Ahead of a White House welcome for the leaders, Mr Biden announced US diplomatic recognition of two more Pacific islands nations: the Cook Islands and Niue.

The United States will also promise new money for infrastructure for the region, including to improve Internet connectivity via undersea cables, and honour regional leaders at an NFL game.

Mr Biden held an inaugural summit with the islanders at the White House a year ago and was due to meet them again in Papua New Guinea in May.

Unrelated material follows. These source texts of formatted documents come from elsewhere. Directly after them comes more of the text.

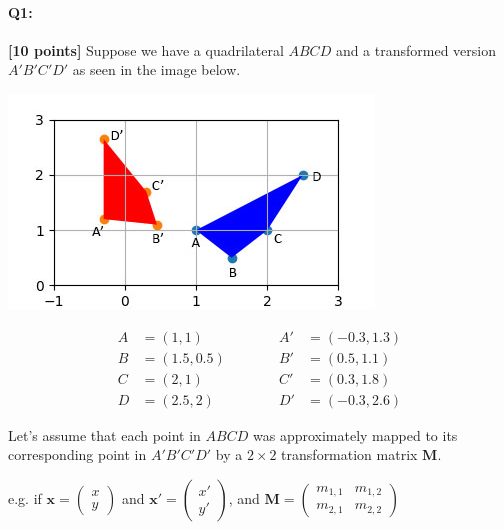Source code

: \pagebreak


\paragraph{Q1:} \textbf{[10 points]}
Suppose we have a quadrilateral $ABCD$ and a transformed version $A'B'C'D'$ as seen in the image below.

\begin{minipage}{0.5\linewidth}
    \includegraphics[width=\linewidth]{images/quadrilaterals.jpg}
\end{minipage}
\begin{minipage}{0.5\linewidth}
    \begin{equation}
    \begin{split}
    A&=(1, 1)\\
    B&=(1.5, 0.5)\\
    C&=(2, 1)\\
    D&=(2.5, 2)
    \end{split}
    \quad\quad\quad
    \begin{split}
    A'&=(-0.3, 1.3)\\
    B'&=(0.5, 1.1)\\
    C'&=(0.3, 1.8)\\
    D'&=(-0.3, 2.6)
    \end{split}
    \end{equation}
\end{minipage}

Let's assume that each point in $ABCD$ was approximately mapped to its corresponding point in $A'B'C'D'$ by a $2\times2$ transformation matrix $\mathbf{M}$.

e.g. if $\mathbf{x} = \begin{pmatrix} x \\ y \end{pmatrix}$ and $\mathbf{x'} = \begin{pmatrix} x' \\ y' \end{pmatrix}$, and $\mathbf{M} = \begin{pmatrix} m_{1,1} & m_{1,2} \\ m_{2,1} & m_{2,2} \end{pmatrix}$

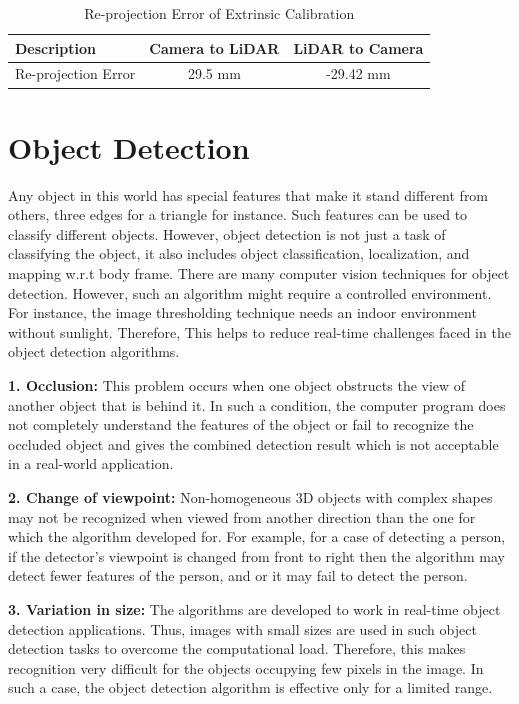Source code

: \begin{table}
    \centering
    \begin{tabular}{|l|c|c|}
        \hline
        Description & Camera to LiDAR & LiDAR to Camera \\
        \hline
        Re-projection Error & 29.5 mm & -29.42 mm \\
        \hline
    \end{tabular}
    \caption{Re-projection Error of Extrinsic Calibration}
    \label{Extrinsics}
\end{table}

\section{Object Detection}
Any object in this world has special features that make it stand different from others, three edges for a triangle for instance. Such features can be used to classify different objects. However, object detection is not just a task of classifying the object, it also includes object classification, localization, and mapping w.r.t body frame. There are many computer vision techniques for object detection. However, such an algorithm might require a controlled environment. For instance, the image thresholding technique needs an indoor environment without sunlight. Therefore, This helps to reduce real-time challenges faced in the object detection algorithms.

\textbf{1. Occlusion:}
This problem occurs when one object obstructs the view of another object that is behind it. In such a condition, the computer program does not completely understand the features of the object or fail to recognize the occluded object and gives the combined detection result which is not acceptable in a real-world application. 

\textbf{2. Change of viewpoint:}
Non-homogeneous 3D objects with complex shapes may not be recognized when viewed from another direction than the one for which the algorithm developed for. For example, for a case of detecting a person, if the detector's viewpoint is changed from front to right then the algorithm may detect fewer features of the person, and or it may fail to detect the person. 

\textbf{3. Variation in size:}
The algorithms are developed to work in real-time object detection applications. Thus, images with small sizes are used in such object detection tasks to overcome the computational load. Therefore, this makes recognition very difficult for the objects occupying few pixels in the image. In such a case, the object detection algorithm is effective only for a limited range.  

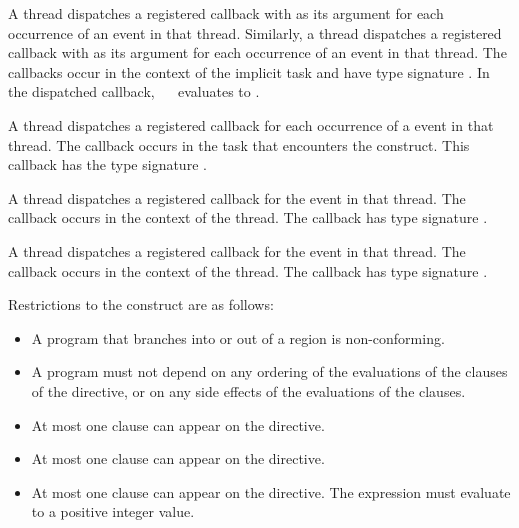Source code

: A thread dispatches a registered  callback 
with  as its  argument for each occurrence 
of an  event in that thread. Similarly, a thread 
dispatches a registered  callback with 
 as its  argument for each occurrence 
of an  event in that thread. The callbacks occur in 
the context of the implicit task and have type signature 
. In the dispatched callback, 
\code{(}~\code{&}~ evaluates to .

A thread dispatches a registered 
callback for each occurrence of a  event in that
thread.  The callback occurs in the task that encounters the  
construct.  This callback has the type signature .

A thread dispatches a registered 
callback for the  event in that thread. The callback 
occurs in the context of the thread.  The callback has type signature
.

A thread dispatches a registered 
callback for the  event in that thread. The callback 
occurs in the context of the thread.  The callback has type signature
.

\restrictions
Restrictions to the  construct are as follows:

\begin{itemize}
\item A program that branches into or out of a  region is 
      non-conforming.
\item A program must not depend on any ordering of the evaluations of the clauses 
      of the  directive, or on any side effects of the evaluations 
      of the clauses.
\item At most one  clause can appear on the directive.
\item At most one  clause can appear on the directive.
\item At most one  clause can appear on the directive. 
      The  expression must evaluate to a positive integer value.

\end{itemize}

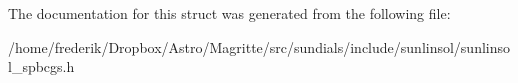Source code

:The documentation for this struct was generated from the following file\+:\begin{DoxyCompactItemize}
\item 
/home/frederik/\+Dropbox/\+Astro/\+Magritte/src/sundials/include/sunlinsol/sunlinsol\+\_\+spbcgs.\+h\end{DoxyCompactItemize}
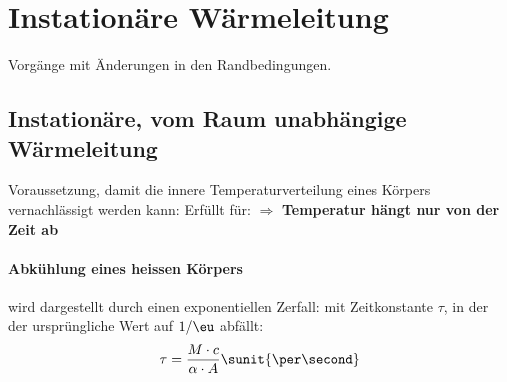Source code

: 
\section{Instationäre Wärmeleitung} %
	Vorgänge mit Änderungen in den Randbedingungen.
	
	\subsection{Instationäre, vom Raum un\-ab\-hängige Wärme\-leitung} %
		Voraussetzung, damit die innere Temperaturverteilung eines Körpers vernachlässigt werden kann:
		Erfüllt für:
		$\Rightarrow$ \textbf{Temperatur hängt nur von der Zeit ab}
		
		\paragraph{Abkühlung eines heissen Körpers} %
			wird dargestellt durch einen exponentiellen Zerfall:
			mit Zeitkonstante $\tau$, in der der ursprüngliche Wert auf $1/\eu$ abfällt:
			\[
				\tau = \frac{M\cdot c}{\alpha \cdot A} \sunit{\per\second}
			\]
			
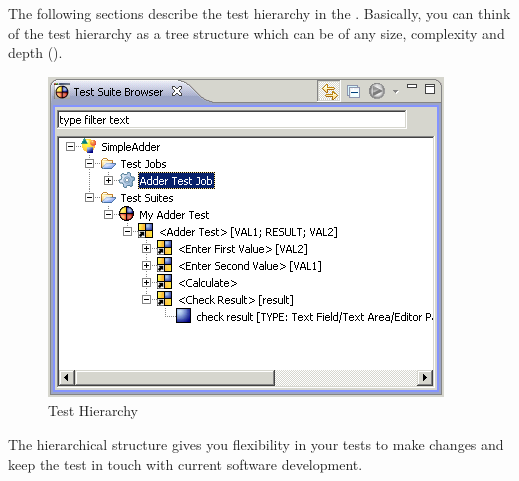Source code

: The following sections describe the test hierarchy in the \ite{}. 
Basically, you can think of the test hierarchy as a tree structure
which can be of any size, complexity and depth
().

\begin{figure}
\begin{center}
\includegraphics{Concepts/PS/treestructure}
\caption{Test Hierarchy}
\label{treestructure}
\end{center}
\end{figure}

The hierarchical structure gives you flexibility in your
tests to make changes and keep the test in touch with current software
development.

That plan was scrapped when a US debt-ceiling crisis forced Mr Biden to cut short an Asia trip.

At the 2022 summit with 14 Pacific island nations, Mr Biden’s administration pledged to help islanders fend off China’s “economic coercion”, and a joint declaration resolved to strengthen their partnership, saying they shared a vision for a region where “democracy will be able to flourish”.

The White House said that in 2023 it would focus on priorities, including climate change, economic growth, sustainable development, public health and countering illegal fishing.

In announcing recognition of the Cook Islands and Niue as sovereign and independent states, Mr Biden said the move would “enable us to expand the scope of this enduring partnership as we seek to tackle the challenges that matter most to our peoples’ lives”.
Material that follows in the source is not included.